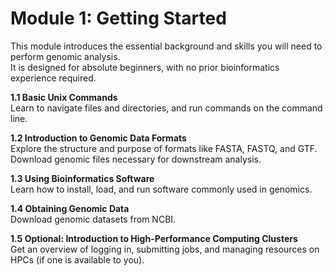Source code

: # Module 1: Getting Started

This module introduces the essential background and skills you will need to perform genomic analysis.  
It is designed for absolute beginners, with no prior bioinformatics experience required.

**1.1 Basic Unix Commands**  
   Learn to navigate files and directories, and run commands on the command line.

**1.2 Introduction to Genomic Data Formats**  
   Explore the structure and purpose of formats like FASTA, FASTQ, and GTF. Download genomic files necessary for downstream analysis.

**1.3 Using Bioinformatics Software**  
   Learn how to install, load, and run software commonly used in genomics.

**1.4 Obtaining Genomic Data**  
   Download genomic datasets from NCBI.

**1.5 Optional: Introduction to High-Performance Computing Clusters**  
   Get an overview of logging in, submitting jobs, and managing resources on HPCs (if one is available to you).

++++++++++

# [Description of the task]
Return, with nothing added or dropped, the line containing "Download genomic datasets from NCBI." and every line after it to the end of the listing above.

# [Output of the exercise]
   Download genomic datasets from NCBI.

**1.5 Optional: Introduction to High-Performance Computing Clusters**  
   Get an overview of logging in, submitting jobs, and managing resources on HPCs (if one is available to you).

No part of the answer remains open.